Maar wij maken ons wel zorgen over de praktische haalbaarheid. Ik heb in eerste termijn en per interruptie daarover een aantal keer vragen gesteld. Nu al zijn er capaciteitsbeperkingen in penitentiaire instellingen en kunnen essentiële taken niet altijd verricht worden. En ook nu al is de aanwezigheid van reclasseringsorganisaties te beperkt. Over die reclasseringsorganisaties had ik in eerste instantie een motie voorbereid, maar ik ga die niet indienen omdat de minister de toezegging heeft gedaan dat hij gaat kijken hoe die pilots werken in de verschillende penitentiaire instellingen en dat hij op basis daarvan gaat kijken hoe de succesvolle opgeschaald kunnen worden. Ik dank de minister voor die toezegging en dien geen motie in.

Het moet me nog wel even van het hart dat ik me bij tijd en wijle heb gestoord aan de toon van het debat. Als we hier zeggen dat een gebrek aan maatschappelijk draagvlak voor de manier waarop we straffen in Nederland en voor de voorwaardelijke invrijheidsstelling, een probleem is en we daarom een wet maken en we daar met elkaar over debatteren, moeten we wel bij de feiten blijven. Termen als "kwantumkortingen" en "automatismen" kloppen gewoon niet. De Erasmus Universiteit heeft nota bene op verzoek van de Tweede Kamer, via een Kamermotie, onderzoek gedaan naar de voorwaardelijke invrijheidsstelling en concludeert helder dat er geen sprake is van een automatisme.

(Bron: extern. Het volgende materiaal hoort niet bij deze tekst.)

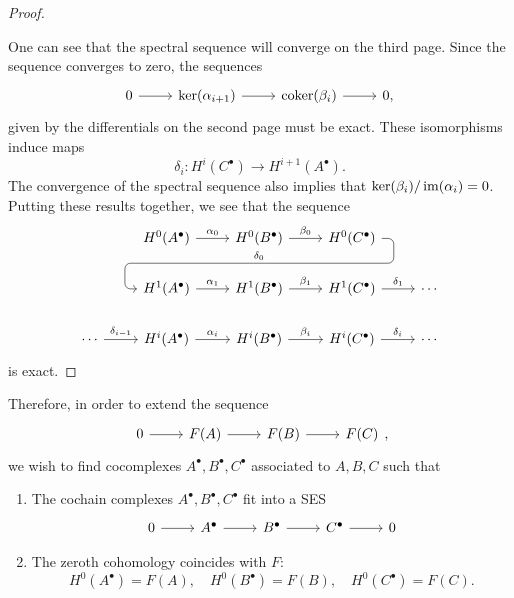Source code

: \begin{proof}
\begin{center}
  \end{center}
  One can see that the spectral sequence will converge on the third
  page. Since the sequence converges to zero, the sequences
  \[\begin{tikzcd}
      0\rar & \ker(\alpha_{i+1})\rar & \coker(\beta_{i})\rar & 0,
    \end{tikzcd}\]
  given by the differentials on the second page must be exact.
  These isomorphisms induce maps
  \[\delta_{i}:H^{i}(C^{\bullet})\to H^{i+1}(A^{\bullet}).\]
  The convergence of the spectral sequence also implies that
  $\ker(\beta_{i})/\operatorname{im}(\alpha_{i})=0$. Putting these results together,
  we see that the sequence
  \[\begin{tikzcd}
    & H^{0}(A^{\bullet})\rar{\alpha_{0}} & H^{0}(B^{\bullet})
    \rar{\beta_{0}}\dar[phantom, ""{coordinate, name=Z}] & H^{0}(C^{\bullet})
    \arrow[rounded corners, to path={[pos=0] --
      ([xshift=2ex]\tikztostart.east) |- (Z) -|
      ([xshift=-2ex]\tikztotarget.west)\tikztonodes -- (\tikztotarget)},
    "\delta_{0}"']{dll} & \\
    & H^{1}(A^{\bullet})\rar{\alpha_{1}} & H^{1}(B^{\bullet})\rar{\beta_{1}}
    & H^{1}(C^{\bullet})\rar{\delta_{1}} & \cdots \\
    \cdots \rar{\delta_{i-1}}& H^{i}(A^{\bullet})\rar{\alpha_{i}}
    & H^{i}(B^{\bullet})\rar{\beta_{i}} & H^{i}(C^{\bullet})\rar{\delta_{i}}
    & \cdots
    \end{tikzcd}\]
  is exact.
\end{proof}

Therefore, in order to extend the sequence
\[\begin{tikzcd}
    0\rar & F(A)\rar & F(B)\rar & F(C)
  \end{tikzcd},\]
we wish to find cocomplexes $A^{\bullet}, B^{\bullet}, C^{\bullet}$
associated to $A, B, C$ such that
\begin{enumerate}
  \item The cochain complexes $A^{\bullet}, B^{\bullet}, C^{\bullet}$ fit into a
        SES
        \[\begin{tikzcd}
            0\rar & A^{\bullet}\rar & B^{\bullet}\rar & C^{\bullet}\rar & 0
          \end{tikzcd}\]
  \item The zeroth cohomology coincides with $F$:
        \[H^{0}(A^{\bullet})=F(A),
        \quad H^{0}(B^{\bullet})=F(B),
        \quad H^{0}(C^{\bullet})=F(C).\]
\end{enumerate}

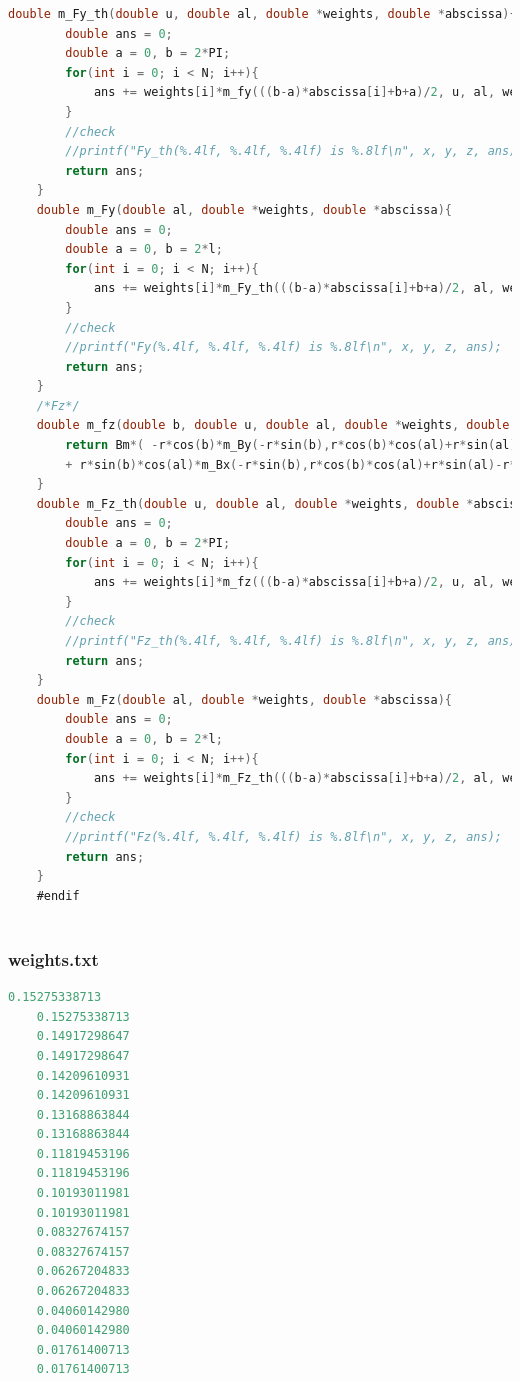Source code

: \documentclass[AutoFakeBold]{LZUThesis}
\begin{document}
\begin{lstlisting}[language = C]
    double m_Fy_th(double u, double al, double *weights, double *abscissa){
        double ans = 0;
        double a = 0, b = 2*PI;
        for(int i = 0; i < N; i++){
            ans += weights[i]*m_fy(((b-a)*abscissa[i]+b+a)/2, u, al, weights, abscissa)*(b-a)/2;
        }
        //check
        //printf("Fy_th(%.4lf, %.4lf, %.4lf) is %.8lf\n", x, y, z, ans);
        return ans;
    }
    double m_Fy(double al, double *weights, double *abscissa){
        double ans = 0;
        double a = 0, b = 2*l;
        for(int i = 0; i < N; i++){
            ans += weights[i]*m_Fy_th(((b-a)*abscissa[i]+b+a)/2, al, weights, abscissa)*(b-a)/2;
        }
        //check
        //printf("Fy(%.4lf, %.4lf, %.4lf) is %.8lf\n", x, y, z, ans);
        return ans;
    }
    /*Fz*/
    double m_fz(double b, double u, double al, double *weights, double *abscissa){
        return Bm*( -r*cos(b)*m_By(-r*sin(b),r*cos(b)*cos(al)+r*sin(al)-r*cos(al),r*cos(b)*sin(al)-d-u*cos(al)-r*sin(al),weights,abscissa) \
        + r*sin(b)*cos(al)*m_Bx(-r*sin(b),r*cos(b)*cos(al)+r*sin(al)-r*cos(al),r*cos(b)*sin(al)-d-u*cos(al)-r*sin(al),weights,abscissa) );
    }
    double m_Fz_th(double u, double al, double *weights, double *abscissa){
        double ans = 0;
        double a = 0, b = 2*PI;
        for(int i = 0; i < N; i++){
            ans += weights[i]*m_fz(((b-a)*abscissa[i]+b+a)/2, u, al, weights, abscissa)*(b-a)/2;
        }
        //check
        //printf("Fz_th(%.4lf, %.4lf, %.4lf) is %.8lf\n", x, y, z, ans);
        return ans;
    }
    double m_Fz(double al, double *weights, double *abscissa){
        double ans = 0;
        double a = 0, b = 2*l;
        for(int i = 0; i < N; i++){
            ans += weights[i]*m_Fz_th(((b-a)*abscissa[i]+b+a)/2, al, weights, abscissa)*(b-a)/2;
        }
        //check
        //printf("Fz(%.4lf, %.4lf, %.4lf) is %.8lf\n", x, y, z, ans);
        return ans;
    }
    #endif
    
\end{lstlisting}
\subsubsection{weights.txt}
\begin{lstlisting}[language = C]
	0.15275338713
	0.15275338713
	0.14917298647
	0.14917298647
	0.14209610931
	0.14209610931
	0.13168863844
	0.13168863844
	0.11819453196
	0.11819453196
	0.10193011981
	0.10193011981
	0.08327674157
	0.08327674157
	0.06267204833
	0.06267204833
	0.04060142980
	0.04060142980
	0.01761400713
	0.01761400713
\end{lstlisting}
\end{document}
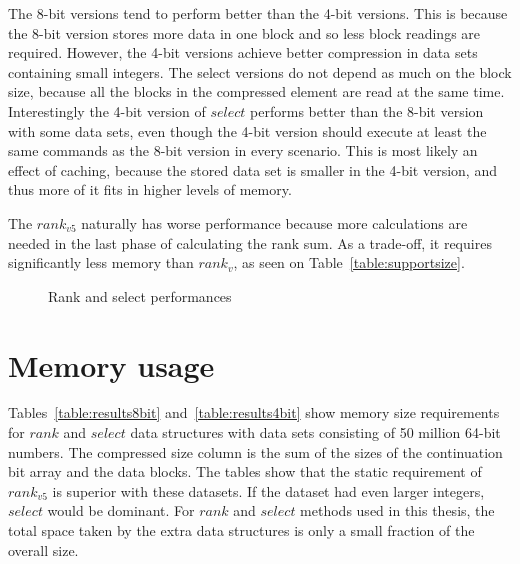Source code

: The 8-bit versions tend to perform better than the 4-bit versions. This is because the 8-bit version stores more data in one block and so less block readings are required. However, the 4-bit versions achieve 
better compression in data sets containing small integers. The select versions do not depend as much on the block size, because all the blocks in the compressed element are read at the same time. 
Interestingly the 4-bit version of $select$ performs better than the 8-bit version with some data sets, even though the 4-bit version should execute at least the same commands as the 8-bit version 
in every scenario. This is most likely an effect of caching, because the stored data set is smaller in the 4-bit version, and thus more of it fits in higher levels of memory.

The $rank_{v5}$ naturally has worse performance because more calculations are needed in the last phase of calculating the rank sum. As a trade-off, it requires 
significantly less memory than $rank_v$, as seen on Table~\ref{table:supportsize}.

\begin{figure}[ht]
\centering
{}
\caption{Rank and select performances} \label{graph:data_comparison}
\end{figure}

\section{Memory usage}
Tables~\ref{table:results8bit} and~\ref{table:results4bit} show memory size requirements for $rank$ and $select$ data structures with data sets consisting
 of 50 million 64-bit numbers. The compressed size column is the sum of the sizes of the continuation bit array and the data blocks. The tables show that the static requirement of $rank_{v5}$ is superior with these datasets.
If the dataset had even larger integers, $select$ would be dominant. For $rank$ and $select$ methods used in this thesis, the total 
space taken by the extra data structures is only a small fraction of the overall size.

Voorzitter. Ten slotte nog even over het amendement op stuk nr. 10. Ik heb daarnet heel kort per interruptie daarover nog een vraag aan de minister gesteld. Ik meende te horen dat de minister het amendement misschien niet helemaal goed gelezen heeft, want het amendement vraagt namelijk niet dat de hele beoordeling over de beperking van de voorwaardelijke invrijheidsstelling gedaan wordt door de rechter, maar dat er bij een bezwaarschrift een volwaardige rechterlijke toets kan plaatsvinden. Mijn fractie vindt dat belangrijk en daarom vraag ik de minister daarop in tweede termijn nog terug te komen.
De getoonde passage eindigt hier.